What the task asks ▸ There are pictures in the records below; leave them out and set down exactly the lines from the one holding "# Introduction" through the one holding "link below ##".

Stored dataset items

▬▬▬▬▬▬▬▬▬▬

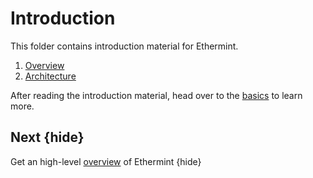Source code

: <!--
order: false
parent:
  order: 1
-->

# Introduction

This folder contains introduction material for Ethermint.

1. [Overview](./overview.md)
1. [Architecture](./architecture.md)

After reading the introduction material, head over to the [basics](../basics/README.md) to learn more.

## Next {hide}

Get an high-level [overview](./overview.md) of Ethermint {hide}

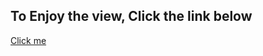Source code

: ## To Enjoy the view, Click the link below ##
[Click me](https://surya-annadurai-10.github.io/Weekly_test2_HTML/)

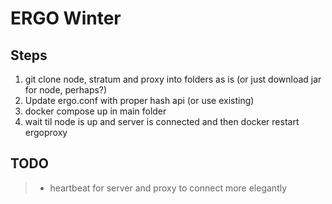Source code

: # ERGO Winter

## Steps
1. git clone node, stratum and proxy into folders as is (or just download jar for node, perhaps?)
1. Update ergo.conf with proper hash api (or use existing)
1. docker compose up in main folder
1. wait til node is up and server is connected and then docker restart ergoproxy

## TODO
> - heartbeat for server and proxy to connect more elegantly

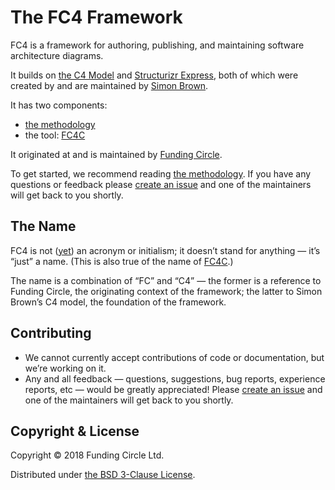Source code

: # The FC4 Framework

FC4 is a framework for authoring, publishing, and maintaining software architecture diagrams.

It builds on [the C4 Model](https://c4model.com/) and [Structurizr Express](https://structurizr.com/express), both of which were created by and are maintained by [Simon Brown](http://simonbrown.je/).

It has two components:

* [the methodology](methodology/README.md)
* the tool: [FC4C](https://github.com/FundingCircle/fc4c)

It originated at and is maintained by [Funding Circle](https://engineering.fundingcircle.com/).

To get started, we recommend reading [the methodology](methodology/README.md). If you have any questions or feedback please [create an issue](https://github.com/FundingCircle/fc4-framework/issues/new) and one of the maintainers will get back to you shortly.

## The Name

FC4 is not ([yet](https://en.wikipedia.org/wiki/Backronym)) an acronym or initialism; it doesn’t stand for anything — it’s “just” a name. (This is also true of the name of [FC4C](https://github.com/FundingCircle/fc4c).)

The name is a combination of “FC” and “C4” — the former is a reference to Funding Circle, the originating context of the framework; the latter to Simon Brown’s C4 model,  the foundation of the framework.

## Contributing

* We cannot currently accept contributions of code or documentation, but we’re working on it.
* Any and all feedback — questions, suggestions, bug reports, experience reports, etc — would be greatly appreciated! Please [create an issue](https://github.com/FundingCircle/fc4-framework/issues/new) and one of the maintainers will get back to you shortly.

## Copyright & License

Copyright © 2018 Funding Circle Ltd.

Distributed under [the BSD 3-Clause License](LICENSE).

▬▬▬▬▬▬▬▬▬▬

Task answer ▸
# Introduction

This folder contains introduction material for Ethermint.

1. [Overview](./overview.md)
1. [Architecture](./architecture.md)

After reading the introduction material, head over to the [basics](../basics/README.md) to learn more.

## Next {hide}

Get an high-level [overview](./overview.md) of Ethermint {hide}

Source code

: ## To Enjoy the view, Click the link below ##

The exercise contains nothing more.